Re: Experto en pastos tropicalesCaro Mario,
A setaria anceps ou sphacelata apresenta 3 cultivares mais utilizadas no Brasil, que são a kazungula, a nandi e a narock das 3 a de maior destaque tem sido a kazungula. Provavelmente por apresentar maior porte e tolerar melhor o frio e solos rasos e muito úmidos.
É uma forrageira que apresenta uma boa produção de MS ( de 9 a 14 toneladas ), com mediana qualidade nutricional ( digestibilidade média e proteína ao redor de 8 a 9 da MS ).
Forrageira tolerante ao frio ( geadas em torno de zero graus centígrados matarão perfilhos e queimarão a parte aérea, mas muitas plantas sobreviverão ) e de resistência moderada à seca ( secas não prolongadas resiste ao fogo, rebrotando com um mínimo de umidade ), aparentemente com certa resistência ao salivaso, tem como incoveniente uma maior concentração de oxalatos em seus tecidos. Tolera solos ácidos, salinos e pobres em nutrientes, porém apresentará resultados agronômicos elevados em solos corrigidos e férteis.
O manejo rotacionado, com ocupações não superiores a 3 dias e descanso em torno de 35 dias, resolve em parte o problema dos oxalatos, já que sua maior concentração está nas folhas jovens e brotos. Até esta idade de rebrote não apresentará problemas de palatabilidade. Respeitar uma altura de resíduo em torno de 20cm do chão, quando o gado deverá ser retirado do piquete. Animais não acostumados à esta forrageira deverão passar por um período de adaptação à mesma.
Aqui no Brasil tem sido muito utilizada em áreas de baixadas úmidas, principalmente por pecuaristas de leite. Aqui vou levantar uma hipótese: o fato desta forrageira ser utilizada com sucesso para vacas de leite pode estar ligado ao fato de que estes animais normalmente recebem algum tipo de alimento no cocho ( volumoso - como capim elefante picado, silagens, fenos -, concentrados, etc ). Isto faz com que a setaria não seja o único volumoso ingerido, e se o o for, o acréscimo de uma fonte de cálcio na dieta ( carbonato, fosfato, etc ) equilibra o desbalanço deste elemento, neutralizando o efeito dos oxalatos!
Sua taxa de semeadura está em torno de 1,5kg/ha de sementes puras viáveis. Não pode faltar P no plantio. Profundidade em torno de 3 cm.
Em regiões onde o clima seja frio, a setaria pode ser substituida por exemplo pelo pennisetum clandestinum, o kikuio, mas este não é muito tolerante ao excesso de umidade.

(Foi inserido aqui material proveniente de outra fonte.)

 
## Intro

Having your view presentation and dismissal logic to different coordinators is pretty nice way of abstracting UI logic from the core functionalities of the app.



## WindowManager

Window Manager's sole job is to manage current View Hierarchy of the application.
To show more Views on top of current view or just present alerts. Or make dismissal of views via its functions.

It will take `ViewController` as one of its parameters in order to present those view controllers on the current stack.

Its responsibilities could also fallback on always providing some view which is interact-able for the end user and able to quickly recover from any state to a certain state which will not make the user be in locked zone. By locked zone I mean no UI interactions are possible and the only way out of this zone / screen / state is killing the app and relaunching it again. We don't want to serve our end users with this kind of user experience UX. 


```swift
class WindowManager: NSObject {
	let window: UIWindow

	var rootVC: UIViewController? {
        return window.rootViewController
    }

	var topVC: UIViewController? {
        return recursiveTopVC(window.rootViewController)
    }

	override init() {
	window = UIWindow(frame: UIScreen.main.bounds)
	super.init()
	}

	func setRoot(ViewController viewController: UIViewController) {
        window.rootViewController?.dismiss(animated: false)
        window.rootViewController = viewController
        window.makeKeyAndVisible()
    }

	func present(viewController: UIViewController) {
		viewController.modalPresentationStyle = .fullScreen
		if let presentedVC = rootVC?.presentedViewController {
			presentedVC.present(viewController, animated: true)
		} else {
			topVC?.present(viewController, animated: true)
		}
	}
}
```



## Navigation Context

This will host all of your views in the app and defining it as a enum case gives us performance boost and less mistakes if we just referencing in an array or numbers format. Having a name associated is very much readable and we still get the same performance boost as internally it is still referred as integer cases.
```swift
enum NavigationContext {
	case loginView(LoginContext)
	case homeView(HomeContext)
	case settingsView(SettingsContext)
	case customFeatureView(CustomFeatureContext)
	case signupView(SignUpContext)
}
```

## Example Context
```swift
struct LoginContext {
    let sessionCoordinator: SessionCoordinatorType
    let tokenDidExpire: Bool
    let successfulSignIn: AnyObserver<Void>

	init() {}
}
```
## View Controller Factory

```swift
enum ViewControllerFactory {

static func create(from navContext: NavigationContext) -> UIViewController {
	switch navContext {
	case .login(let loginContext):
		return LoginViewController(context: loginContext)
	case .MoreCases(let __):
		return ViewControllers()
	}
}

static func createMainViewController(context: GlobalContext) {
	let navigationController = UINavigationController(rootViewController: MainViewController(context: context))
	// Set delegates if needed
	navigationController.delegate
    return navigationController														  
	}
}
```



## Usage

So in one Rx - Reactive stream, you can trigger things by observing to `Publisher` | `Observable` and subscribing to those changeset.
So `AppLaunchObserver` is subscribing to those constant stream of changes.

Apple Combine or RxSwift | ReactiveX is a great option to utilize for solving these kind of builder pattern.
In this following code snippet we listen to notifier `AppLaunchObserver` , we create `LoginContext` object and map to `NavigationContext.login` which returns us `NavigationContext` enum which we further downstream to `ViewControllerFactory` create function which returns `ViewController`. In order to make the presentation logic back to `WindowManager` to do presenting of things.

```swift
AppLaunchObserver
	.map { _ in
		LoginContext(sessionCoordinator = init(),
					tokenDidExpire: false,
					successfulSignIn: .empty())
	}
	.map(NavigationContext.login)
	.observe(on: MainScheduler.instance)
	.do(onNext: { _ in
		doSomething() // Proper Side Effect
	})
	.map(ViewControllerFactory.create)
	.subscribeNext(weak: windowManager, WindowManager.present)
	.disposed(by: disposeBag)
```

Em regiões mais quentes e sujeitas à excessos de umidade ( inclusive encharcamento ), a
Brachiaria mutica ( angola ou bengo ), radicans/arrecta ( tanner grass ) ou o híbrido destas ( tangola ) são excelentes opções de substituição, inclusive com maior produtividade, porém, são reproduzidas por mudas, o que encarece e dificulta o processo de formação. Não me esqueci da
Brachiaria humidicola, que é das mais tolerântes ao encharcamento e tolera medianamente o frio, porém é a de menor valor nutricional. E há também a
Brachiaria humidicola cultivar dictyoneura, tolerante ao frio, moderadamente ao encharcamento e com valor nutricional superior à cultivar humidicola tradicional. Ambas reproduzidas por sementes.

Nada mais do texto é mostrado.